* WHAT THE TASK ASKS *
There is material below. Print exactly the lines starting at the line with "that thou shouldst" and ending at the line with "to establish the", ends included, and no others.
· · ·
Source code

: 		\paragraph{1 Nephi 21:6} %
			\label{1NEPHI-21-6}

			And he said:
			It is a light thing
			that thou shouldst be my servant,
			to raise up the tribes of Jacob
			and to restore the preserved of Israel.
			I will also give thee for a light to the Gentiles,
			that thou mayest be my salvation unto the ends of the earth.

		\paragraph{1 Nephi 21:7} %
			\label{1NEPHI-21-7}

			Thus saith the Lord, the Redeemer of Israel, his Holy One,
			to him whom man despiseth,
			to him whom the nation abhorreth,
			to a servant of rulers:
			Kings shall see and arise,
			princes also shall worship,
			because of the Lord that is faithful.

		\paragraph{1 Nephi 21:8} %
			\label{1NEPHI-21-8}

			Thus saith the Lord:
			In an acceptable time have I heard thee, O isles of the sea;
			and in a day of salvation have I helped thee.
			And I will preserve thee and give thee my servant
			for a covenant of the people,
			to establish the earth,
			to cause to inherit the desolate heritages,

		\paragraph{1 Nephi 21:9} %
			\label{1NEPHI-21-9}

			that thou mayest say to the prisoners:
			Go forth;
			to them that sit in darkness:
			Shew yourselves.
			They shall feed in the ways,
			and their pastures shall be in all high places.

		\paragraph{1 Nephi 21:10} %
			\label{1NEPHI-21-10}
· · ·
* THE ANSWER *
			that thou shouldst be my servant,
			to raise up the tribes of Jacob
			and to restore the preserved of Israel.
			I will also give thee for a light to the Gentiles,
			that thou mayest be my salvation unto the ends of the earth.

		\paragraph{1 Nephi 21:7} %
			\label{1NEPHI-21-7}

			Thus saith the Lord, the Redeemer of Israel, his Holy One,
			to him whom man despiseth,
			to him whom the nation abhorreth,
			to a servant of rulers:
			Kings shall see and arise,
			princes also shall worship,
			because of the Lord that is faithful.

		\paragraph{1 Nephi 21:8} %
			\label{1NEPHI-21-8}

			Thus saith the Lord:
			In an acceptable time have I heard thee, O isles of the sea;
			and in a day of salvation have I helped thee.
			And I will preserve thee and give thee my servant
			for a covenant of the people,
			to establish the earth,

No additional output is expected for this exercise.